Thomson Reuters Foundation

Inform - Connect - Empower

Australia's Senate rejects carbon tax repeal bill

Source: Reuters - Thu, 20 Mar 2014 11:29 GMT
Author: Reuters
cli-pol
Coal falls from a stacker/reclaimer to a stockpile at the coal port in Newcastle, Australia, on June 6, 2012. REUTERS/Daniel Munoz
Tweet Recommend Google + LinkedIn Email Print
Leave us a comment

March 20 (Reuters) - The Australian government's efforts to scrap the country's carbon tax were defeated in a Senate vote on Thursday, though the bill is likely to return after July when more Liberal senators take their seats.

Prime Minister Tony Abbott wants to repeal the tax, which forces companies to pay to emit carbon dioxide, the main gas blamed for causing climate change.

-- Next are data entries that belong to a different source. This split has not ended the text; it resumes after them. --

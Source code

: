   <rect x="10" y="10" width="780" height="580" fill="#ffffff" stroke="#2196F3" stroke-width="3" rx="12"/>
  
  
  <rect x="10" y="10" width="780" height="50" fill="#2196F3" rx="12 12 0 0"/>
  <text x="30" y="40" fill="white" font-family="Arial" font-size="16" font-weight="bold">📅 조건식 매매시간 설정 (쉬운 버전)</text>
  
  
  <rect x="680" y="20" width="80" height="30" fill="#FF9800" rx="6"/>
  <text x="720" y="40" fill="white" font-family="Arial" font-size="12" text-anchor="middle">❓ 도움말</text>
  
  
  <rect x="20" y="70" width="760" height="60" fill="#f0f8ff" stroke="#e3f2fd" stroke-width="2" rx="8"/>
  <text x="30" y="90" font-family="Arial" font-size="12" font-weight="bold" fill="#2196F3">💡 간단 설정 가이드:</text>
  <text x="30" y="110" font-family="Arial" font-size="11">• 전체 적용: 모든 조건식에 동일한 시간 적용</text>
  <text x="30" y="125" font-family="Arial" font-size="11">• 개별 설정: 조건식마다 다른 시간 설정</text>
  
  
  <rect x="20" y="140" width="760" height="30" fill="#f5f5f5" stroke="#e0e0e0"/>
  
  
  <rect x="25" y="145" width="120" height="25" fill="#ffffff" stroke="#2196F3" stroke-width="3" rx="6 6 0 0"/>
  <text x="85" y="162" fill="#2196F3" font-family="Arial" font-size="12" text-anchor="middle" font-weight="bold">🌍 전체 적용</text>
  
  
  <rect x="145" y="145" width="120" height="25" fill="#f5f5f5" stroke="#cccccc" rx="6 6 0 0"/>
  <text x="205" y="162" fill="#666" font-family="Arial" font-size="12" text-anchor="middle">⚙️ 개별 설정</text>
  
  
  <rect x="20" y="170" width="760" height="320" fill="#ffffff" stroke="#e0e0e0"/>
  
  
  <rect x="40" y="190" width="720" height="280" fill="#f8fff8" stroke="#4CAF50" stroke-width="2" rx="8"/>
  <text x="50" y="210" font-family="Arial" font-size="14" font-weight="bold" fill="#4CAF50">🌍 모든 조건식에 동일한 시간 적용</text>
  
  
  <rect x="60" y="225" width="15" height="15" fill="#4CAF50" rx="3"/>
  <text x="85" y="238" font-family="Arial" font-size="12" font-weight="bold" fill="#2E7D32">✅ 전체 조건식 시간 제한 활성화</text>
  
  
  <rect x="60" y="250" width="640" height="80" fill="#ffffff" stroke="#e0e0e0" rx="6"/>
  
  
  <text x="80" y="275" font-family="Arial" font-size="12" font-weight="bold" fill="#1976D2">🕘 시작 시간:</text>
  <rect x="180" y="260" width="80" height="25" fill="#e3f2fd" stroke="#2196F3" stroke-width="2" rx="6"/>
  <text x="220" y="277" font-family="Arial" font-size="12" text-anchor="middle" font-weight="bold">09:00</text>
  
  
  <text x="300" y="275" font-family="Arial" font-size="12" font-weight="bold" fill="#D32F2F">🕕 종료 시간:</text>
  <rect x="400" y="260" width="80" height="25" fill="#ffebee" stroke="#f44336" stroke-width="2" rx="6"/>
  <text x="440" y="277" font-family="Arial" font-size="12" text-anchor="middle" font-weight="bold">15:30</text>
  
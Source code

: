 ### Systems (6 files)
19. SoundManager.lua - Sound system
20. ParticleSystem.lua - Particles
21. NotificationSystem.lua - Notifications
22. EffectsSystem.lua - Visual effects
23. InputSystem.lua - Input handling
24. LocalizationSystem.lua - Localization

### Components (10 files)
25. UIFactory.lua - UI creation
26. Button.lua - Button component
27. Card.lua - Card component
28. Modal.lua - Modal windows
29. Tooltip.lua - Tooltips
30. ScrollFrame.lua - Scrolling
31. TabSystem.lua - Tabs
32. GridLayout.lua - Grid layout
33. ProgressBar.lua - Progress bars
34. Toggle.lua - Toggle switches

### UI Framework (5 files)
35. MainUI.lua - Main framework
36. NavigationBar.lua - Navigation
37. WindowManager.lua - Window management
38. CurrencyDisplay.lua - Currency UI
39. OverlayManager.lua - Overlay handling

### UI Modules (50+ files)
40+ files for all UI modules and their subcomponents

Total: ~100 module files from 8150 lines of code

But opposition Labor and Greens senators united to oppose the move because they say the government's alternative "direct action plan" is too weak.

"Without a credible alternative, Labor cannot support the abolition of the existing clean energy policies," Shadow Climate Change Minister Mark Butler said in a statement.

The bill seeks to remove in June the obligation on 348 of Australia's biggest companies to pay A$24.15 for each tonne of CO2 they emit and repeal legislation that would have launched an Emissions Trading Scheme in 2015.

The bill already has support in Australia's lower house where the Liberal party holds a majority.

The government's direct action plan, which includes a fund that will pay emitters to pollute less, is intended to be the its main policy to meet a target of cutting greenhouse gas output to 5 percent below 2000 levels by 2020.

Australia has among the world's highest carbon emissions per capita due mainly to its reliance on coal-fired power stations. (Reporting by Ben Garside in London; additional reporting by Stian Reklev in Beijing)

We welcome comments that advance the story through relevant opinion, anecdotes, links and data. If you see a comment that you believe is irrelevant or inappropriate, you can flag it to our editors by using the report abuse links. Views expressed in the comments do not represent those of the Thomson Reuters Foundation. For more information see our Acceptable Use Policy.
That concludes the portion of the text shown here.